Selfie. Informal. A photograph that one has taken of oneself, typically one taken with a smartphone or webcam and shared via social media.
I take a lot of selfies.
Interestingly enough, not because I think I look amazing, but for the opposite reason. I never really felt I looked good enough.
I started off hesitantly, but soon discovered that with the right lighting, knowing how to pose, and choosing good filters, one could work a little magic.
I started off taking full-body shots because I had all these pretty clothes lying around that I never wore anymore, and I wanted to show them off. My kids were very young at the time, and I didn’t really go out. Not for a long while. I took them out all the time, on playdates, to the beach, to the park…but I never went out for me.
No parties, no dinners, not even a coffee date without the kids.
So, I rarely had any reason to really dress up.
And I’ve always loved dressing up…so, along came the selfies.
A portrait of the artist, by herself.
It became almost addictive…taking them. Styling my hair and doing my makeup to go with each outfit, I discovered how I could, with a bit of creativity, make myself look like more than I thought I was.
More like who I wanted to be.
Yet they, the selfies, certainly aren’t all 100 percent shiny, happy, or perfect—there is a haunting sadness hidden behind some of my past selfies. A desperate loneliness.
I tried so hard to be seen.
Not waving but drowning.
I ramped up the selfie taking during the first lockdown, whilst suffering with bad anxiety. Sometimes, I couldn’t catch my breath, and having something to focus on helped.
With hindsight, I wonder if I was also (subconsciously) trying to give myself a bit of self-love. A little dose of kindness.
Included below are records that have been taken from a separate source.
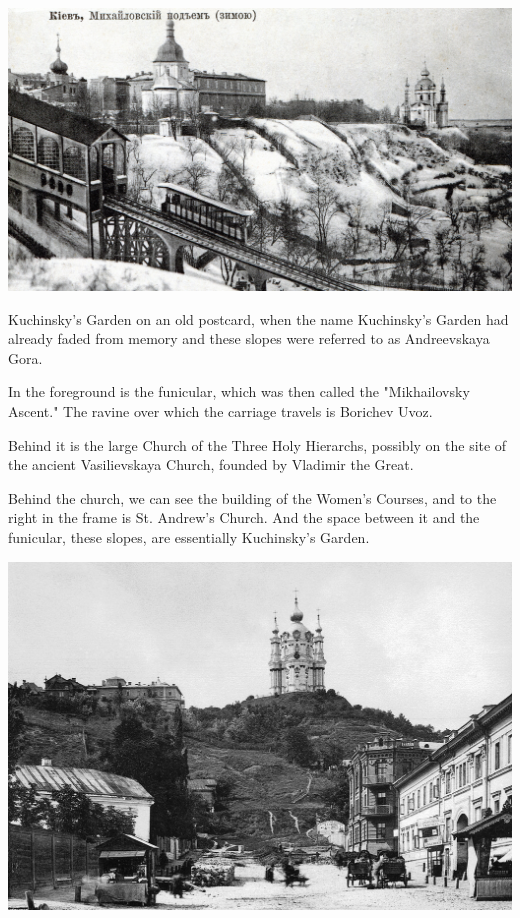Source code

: \documentclass[a5paper,11pt,openany]{article}
\begin{document}
\vspace*{\fill}


\newpage


\vspace*{\fill}

\begin{center}
\includegraphics[width=\linewidth]{kuch01.jpg}
\end{center}

Kuchinsky's Garden on an old postcard, when the name Kuchinsky's Garden had already faded from memory and these slopes were referred to as Andreevskaya Gora.

In the foreground is the funicular, which was then called the "Mikhailovsky Ascent." The ravine over which the carriage travels is Borichev Uvoz.

Behind it is the large Church of the Three Holy Hierarchs, possibly on the site of the ancient Vasilievskaya Church, founded by Vladimir the Great.

Behind the church, we can see the building of the Women's Courses, and to the right in the frame is St. Andrew's Church. And the space between it and the funicular, these slopes, are essentially Kuchinsky's Garden.

\vspace*{\fill}

\newpage

\vspace*{\fill}

\begin{center}
\includegraphics[width=\linewidth]{kuch02.jpg}
\end{center}
\end{document}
As it kind of did that for me, you know? Sometimes, I would start to believe in myself a little bit more.
Every selfie is a little project.
They were not, and are not, just pictures. They are expressions.
Sometimes born of sadness.
Sometimes born of happiness.
Either way, they always end up out in the open, eventually making their way into the light, and bringing me with them.
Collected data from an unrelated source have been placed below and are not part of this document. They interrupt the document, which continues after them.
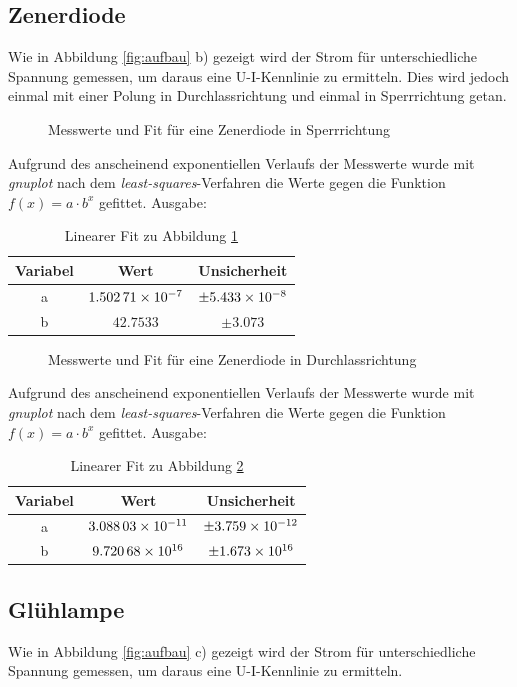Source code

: \subsection{Zenerdiode}
Wie in Abbildung \ref{fig:aufbau} b) gezeigt wird der Strom für unterschiedliche Spannung gemessen, um daraus eine U-I-Kennlinie zu ermitteln. Dies wird jedoch einmal mit einer Polung in Durchlassrichtung und einmal in Sperrrichtung getan.
\begin{figure}[H]
\centering

\caption{Messwerte und Fit für eine Zenerdiode in Sperrrichtung}
\label{fig:diodesperr}
\end{figure}
Aufgrund des anscheinend exponentiellen Verlaufs der Messwerte wurde mit \emph{gnuplot} nach dem \emph{least-squares}-Verfahren die Werte gegen die Funktion $f(x)=a\cdot b^x$ gefittet. Ausgabe:
\begin{table}[H]
  \centering
  \begin{tabular}{c | c | c }
    Variabel   & Wert & Unsicherheit\\ \hline
    a & $\num{1.50271d-7}$ & $\pm\num{5.433d-8}$ \\
    b & $\num{42.7533}$ & $\pm\num{3.073}$
  \end{tabular}
  \caption{Linearer Fit zu Abbildung \ref{fig:diodesperr}}
  \label{tab:fitdiodesperr}
\end{table}
\begin{figure}[H]
\centering

\caption{Messwerte und Fit für eine Zenerdiode in Durchlassrichtung}
\label{fig:diodedurch}
\end{figure}
Aufgrund des anscheinend exponentiellen Verlaufs der Messwerte wurde mit \emph{gnuplot} nach dem \emph{least-squares}-Verfahren die Werte gegen die Funktion $f(x)=a\cdot b^x$ gefittet. Ausgabe:
\begin{table}[H]
  \centering
  \begin{tabular}{c | c | c }
    Variabel   & Wert & Unsicherheit\\ \hline
    a & $\num{3.08803d-11}$ & $\pm\num{3.759d-12}$ \\
    b & $\num{9,72068d16}$ & $\pm\num{1.673d16}$
  \end{tabular}
  \caption{Linearer Fit zu Abbildung \ref{fig:diodedurch}}
  \label{tab:fitdiodedurch}
\end{table}
\subsection{Glühlampe}
Wie in Abbildung \ref{fig:aufbau} c) gezeigt wird der Strom für unterschiedliche Spannung gemessen, um daraus eine U-I-Kennlinie zu ermitteln.


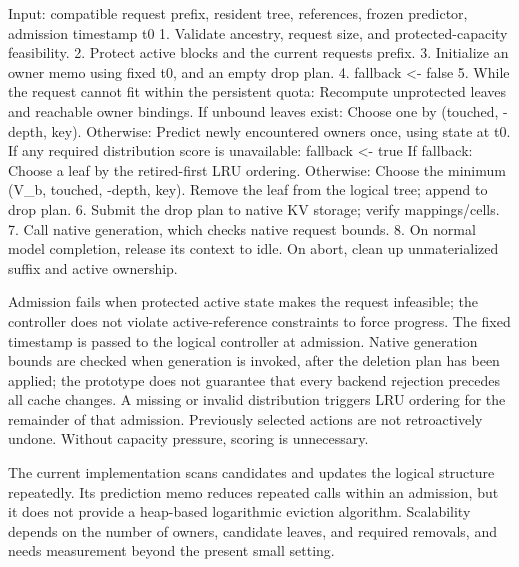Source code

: \documentclass[sigconf, screen, review]{acmart}
\newenvironment{Shaded}{}{}
\providecommand{\NormalTok}[1]{#1}
\begin{document}
\begin{Shaded}
\begin{Highlighting}[]
\NormalTok{Input: compatible request prefix, resident tree, references,}
\NormalTok{       frozen predictor, admission timestamp t0}
\NormalTok{1. Validate ancestry, request size, and protected{-}capacity feasibility.}
\NormalTok{2. Protect active blocks and the current request\textquotesingle{}s prefix.}
\NormalTok{3. Initialize an owner memo using fixed t0, and an empty drop plan.}
\NormalTok{4. fallback \textless{}{-} false}
\NormalTok{5. While the request cannot fit within the persistent quota:}
\NormalTok{     Recompute unprotected leaves and reachable owner bindings.}
\NormalTok{     If unbound leaves exist:}
\NormalTok{         Choose one by (touched, {-}depth, key).}
\NormalTok{     Otherwise:}
\NormalTok{         Predict newly encountered owners once, using state at t0.}
\NormalTok{         If any required distribution score is unavailable:}
\NormalTok{             fallback \textless{}{-} true}
\NormalTok{         If fallback:}
\NormalTok{             Choose a leaf by the retired{-}first LRU ordering.}
\NormalTok{         Otherwise:}
\NormalTok{             Choose the minimum (V\_b, touched, {-}depth, key).}
\NormalTok{     Remove the leaf from the logical tree; append to drop plan.}
\NormalTok{6. Submit the drop plan to native KV storage; verify mappings/cells.}
\NormalTok{7. Call native generation, which checks native request bounds.}
\NormalTok{8. On normal model completion, release its context to idle.}
\NormalTok{   On abort, clean up unmaterialized suffix and active ownership.}
\end{Highlighting}
\end{Shaded}

Admission fails when protected active state makes the request
infeasible; the controller does not violate active-reference constraints
to force progress. The fixed timestamp is passed to the logical
controller at admission. Native generation bounds are checked when
generation is invoked, after the deletion plan has been applied; the
prototype does not guarantee that every backend rejection precedes all
cache changes. A missing or invalid distribution triggers LRU ordering
for the remainder of that admission. Previously selected actions are not
retroactively undone. Without capacity pressure, scoring is unnecessary.

The current implementation scans candidates and updates the logical
structure repeatedly. Its prediction memo reduces repeated calls within
an admission, but it does not provide a heap-based logarithmic eviction
algorithm. Scalability depends on the number of owners, candidate
leaves, and required removals, and needs measurement beyond the present
small setting.
\end{document}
It’s a double-edged sword, isn’t it?
There can be so much loneliness within selfie taking. The picture you take of yourself, by yourself.
Most of my photos captured during and after that first lockdown were taken alone in my room or alone on my walks.
I was so lonely.
And yet, taking our own picture comes with a stigma that doesn’t come with a picture taken by another.
Often people think that selfies are rooted in vanity. And sometimes they are—but perhaps not so much in the adoration of oneself, as in the process of learning to adore oneself.
And why not?
I like to express myself with them—the artist in me insists on it.
But this is not (only) about me.
Look at the selfies you see on your timeline and in your stories. And look behind them.
Look at the people behind them.
Do you really see them?
There is a girl, trying to get over a broken heart.
There is a boy who got bullied at school, now building himself up at the gym.
That woman showing off her amazing body, she used to be obese.
There is a man who simply has no one to talk to.
And there is a woman who has struggled with her own self-worth for too long.
There is nothing wrong with loving ourselves.
There is nothing wrong with being kind to ourselves.
There is nothing wrong with trying to make ourselves feel good.
We take pictures of things we like, of things we love, and of things we want to remember.
It is empowering, when you post a good selfie.
You are telling yourself:
I am confident.
I am important.
I am beautiful.
Listen to the kind words you say to yourself.
After all, in the words of Marisa Peer:
“The most important words you will ever hear in your entire life, are the words you say to yourself.”